──────── Supplied records

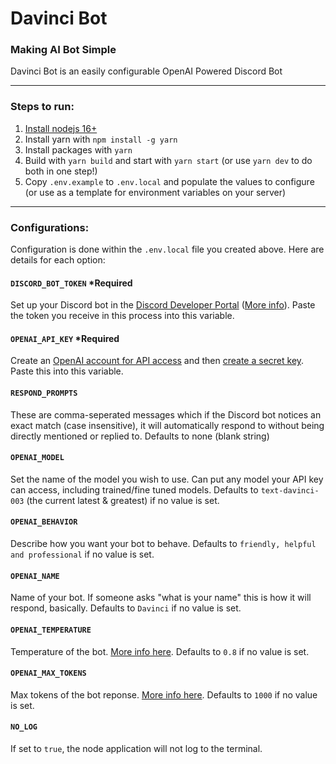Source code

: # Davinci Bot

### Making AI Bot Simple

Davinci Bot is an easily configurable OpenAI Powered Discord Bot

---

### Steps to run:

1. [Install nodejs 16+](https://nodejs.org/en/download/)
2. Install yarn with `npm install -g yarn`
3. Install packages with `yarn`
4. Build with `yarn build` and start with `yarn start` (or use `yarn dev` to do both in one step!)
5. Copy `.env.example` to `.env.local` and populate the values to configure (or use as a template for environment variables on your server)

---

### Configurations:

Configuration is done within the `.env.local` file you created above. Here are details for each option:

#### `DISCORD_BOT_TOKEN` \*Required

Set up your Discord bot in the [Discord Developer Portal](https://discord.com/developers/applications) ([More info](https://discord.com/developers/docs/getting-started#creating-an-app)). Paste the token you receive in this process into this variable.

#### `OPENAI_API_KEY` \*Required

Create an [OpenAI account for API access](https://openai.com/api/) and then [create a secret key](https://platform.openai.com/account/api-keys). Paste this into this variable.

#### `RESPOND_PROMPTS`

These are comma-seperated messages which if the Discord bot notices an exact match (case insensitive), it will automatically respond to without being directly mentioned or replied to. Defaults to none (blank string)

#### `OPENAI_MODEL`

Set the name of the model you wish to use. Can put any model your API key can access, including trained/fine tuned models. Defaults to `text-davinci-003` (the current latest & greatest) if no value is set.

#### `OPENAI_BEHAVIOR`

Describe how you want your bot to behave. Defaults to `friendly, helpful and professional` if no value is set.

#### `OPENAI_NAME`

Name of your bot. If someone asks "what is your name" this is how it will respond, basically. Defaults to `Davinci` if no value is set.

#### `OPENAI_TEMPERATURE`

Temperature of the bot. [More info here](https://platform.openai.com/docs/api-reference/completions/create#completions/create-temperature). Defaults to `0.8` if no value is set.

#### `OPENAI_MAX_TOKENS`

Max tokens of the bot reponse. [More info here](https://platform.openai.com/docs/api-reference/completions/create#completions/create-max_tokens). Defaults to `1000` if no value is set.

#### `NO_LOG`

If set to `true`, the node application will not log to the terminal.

────────────────
──────── Supplied records

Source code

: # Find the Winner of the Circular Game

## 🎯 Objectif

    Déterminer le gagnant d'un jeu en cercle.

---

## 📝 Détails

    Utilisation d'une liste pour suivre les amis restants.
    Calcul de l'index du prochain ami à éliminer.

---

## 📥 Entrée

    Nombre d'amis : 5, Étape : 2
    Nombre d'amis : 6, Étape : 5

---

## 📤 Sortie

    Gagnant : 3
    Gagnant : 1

────────────────
──────── Supplied records

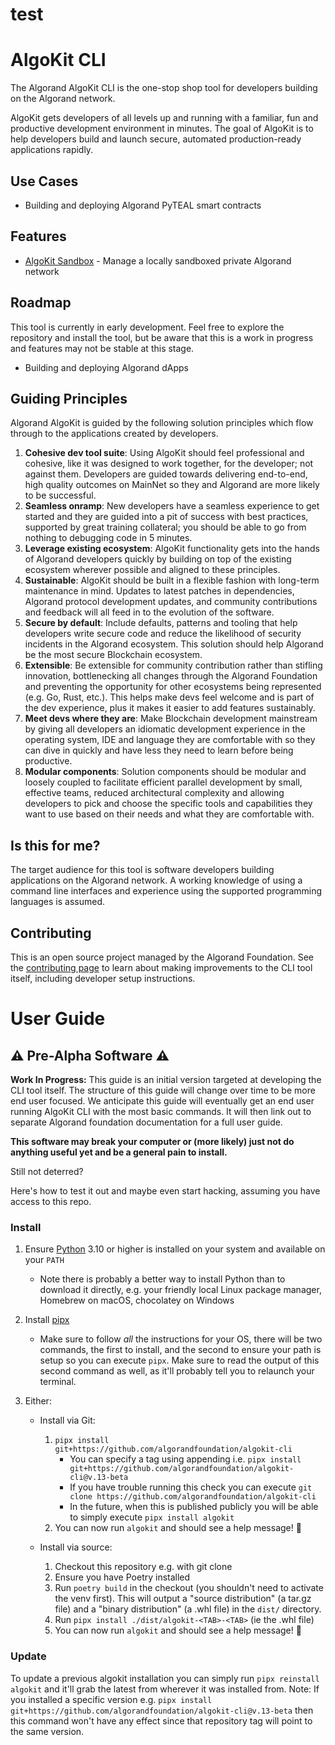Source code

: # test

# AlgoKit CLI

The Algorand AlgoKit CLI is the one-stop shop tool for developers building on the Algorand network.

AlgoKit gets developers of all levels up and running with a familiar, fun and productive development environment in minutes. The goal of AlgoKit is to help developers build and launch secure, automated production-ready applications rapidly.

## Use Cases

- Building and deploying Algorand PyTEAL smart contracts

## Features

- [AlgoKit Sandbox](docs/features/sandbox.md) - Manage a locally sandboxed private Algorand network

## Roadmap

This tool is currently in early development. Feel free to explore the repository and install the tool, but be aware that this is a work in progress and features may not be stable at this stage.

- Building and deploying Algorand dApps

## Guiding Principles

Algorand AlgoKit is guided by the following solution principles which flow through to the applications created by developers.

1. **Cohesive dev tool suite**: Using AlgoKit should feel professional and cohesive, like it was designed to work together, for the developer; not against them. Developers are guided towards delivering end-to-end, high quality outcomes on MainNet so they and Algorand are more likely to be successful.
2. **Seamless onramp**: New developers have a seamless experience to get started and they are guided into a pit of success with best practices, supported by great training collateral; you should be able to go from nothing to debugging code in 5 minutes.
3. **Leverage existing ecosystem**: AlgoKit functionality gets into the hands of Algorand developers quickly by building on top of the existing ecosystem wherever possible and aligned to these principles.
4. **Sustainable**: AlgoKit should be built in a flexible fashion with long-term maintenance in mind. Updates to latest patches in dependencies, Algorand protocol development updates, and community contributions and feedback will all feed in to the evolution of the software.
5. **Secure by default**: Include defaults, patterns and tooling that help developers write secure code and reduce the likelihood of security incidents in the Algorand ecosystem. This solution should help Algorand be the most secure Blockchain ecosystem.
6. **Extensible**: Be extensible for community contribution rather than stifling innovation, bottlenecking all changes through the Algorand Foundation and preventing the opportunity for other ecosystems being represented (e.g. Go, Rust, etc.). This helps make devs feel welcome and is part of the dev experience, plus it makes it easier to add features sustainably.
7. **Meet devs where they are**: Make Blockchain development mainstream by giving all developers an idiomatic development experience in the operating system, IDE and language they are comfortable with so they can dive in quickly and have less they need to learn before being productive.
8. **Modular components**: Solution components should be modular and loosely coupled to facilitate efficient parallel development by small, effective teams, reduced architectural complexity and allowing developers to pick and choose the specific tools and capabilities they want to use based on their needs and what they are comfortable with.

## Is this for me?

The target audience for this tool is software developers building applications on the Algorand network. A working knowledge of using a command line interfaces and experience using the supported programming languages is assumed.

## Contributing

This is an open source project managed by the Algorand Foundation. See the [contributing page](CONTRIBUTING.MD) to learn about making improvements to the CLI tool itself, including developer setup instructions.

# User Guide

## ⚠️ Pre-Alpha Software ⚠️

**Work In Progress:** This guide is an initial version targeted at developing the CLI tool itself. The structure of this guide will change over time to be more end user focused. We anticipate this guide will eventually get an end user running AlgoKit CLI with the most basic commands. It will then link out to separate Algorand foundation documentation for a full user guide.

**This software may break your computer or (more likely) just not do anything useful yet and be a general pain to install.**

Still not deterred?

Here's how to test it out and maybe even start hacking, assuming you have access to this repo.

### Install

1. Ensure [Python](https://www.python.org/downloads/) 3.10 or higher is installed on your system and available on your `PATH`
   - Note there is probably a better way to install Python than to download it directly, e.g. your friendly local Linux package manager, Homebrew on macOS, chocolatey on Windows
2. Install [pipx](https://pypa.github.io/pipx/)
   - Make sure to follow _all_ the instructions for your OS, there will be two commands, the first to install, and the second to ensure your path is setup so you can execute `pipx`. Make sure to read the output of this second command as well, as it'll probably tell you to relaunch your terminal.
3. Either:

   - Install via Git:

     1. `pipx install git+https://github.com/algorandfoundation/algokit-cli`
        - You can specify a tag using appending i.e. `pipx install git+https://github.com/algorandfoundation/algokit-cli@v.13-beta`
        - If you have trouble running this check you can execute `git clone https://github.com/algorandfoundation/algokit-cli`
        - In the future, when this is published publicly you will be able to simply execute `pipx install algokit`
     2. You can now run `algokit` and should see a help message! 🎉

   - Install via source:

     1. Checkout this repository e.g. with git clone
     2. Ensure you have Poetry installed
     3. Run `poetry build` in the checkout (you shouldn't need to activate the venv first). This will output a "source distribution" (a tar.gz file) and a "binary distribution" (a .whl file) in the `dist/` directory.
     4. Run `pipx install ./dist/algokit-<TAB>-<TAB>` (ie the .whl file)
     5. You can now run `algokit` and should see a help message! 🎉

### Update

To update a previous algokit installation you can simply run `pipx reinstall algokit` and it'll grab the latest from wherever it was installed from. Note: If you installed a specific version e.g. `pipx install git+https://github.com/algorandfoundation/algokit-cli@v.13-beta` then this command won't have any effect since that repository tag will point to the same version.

────────────────

Copy, exactly and only, the lines above that begin with the one containing "5. You can now" and finish with the one containing "To update a".

     5. You can now run `algokit` and should see a help message! 🎉

### Update

To update a previous algokit installation you can simply run `pipx reinstall algokit` and it'll grab the latest from wherever it was installed from. Note: If you installed a specific version e.g. `pipx install git+https://github.com/algorandfoundation/algokit-cli@v.13-beta` then this command won't have any effect since that repository tag will point to the same version.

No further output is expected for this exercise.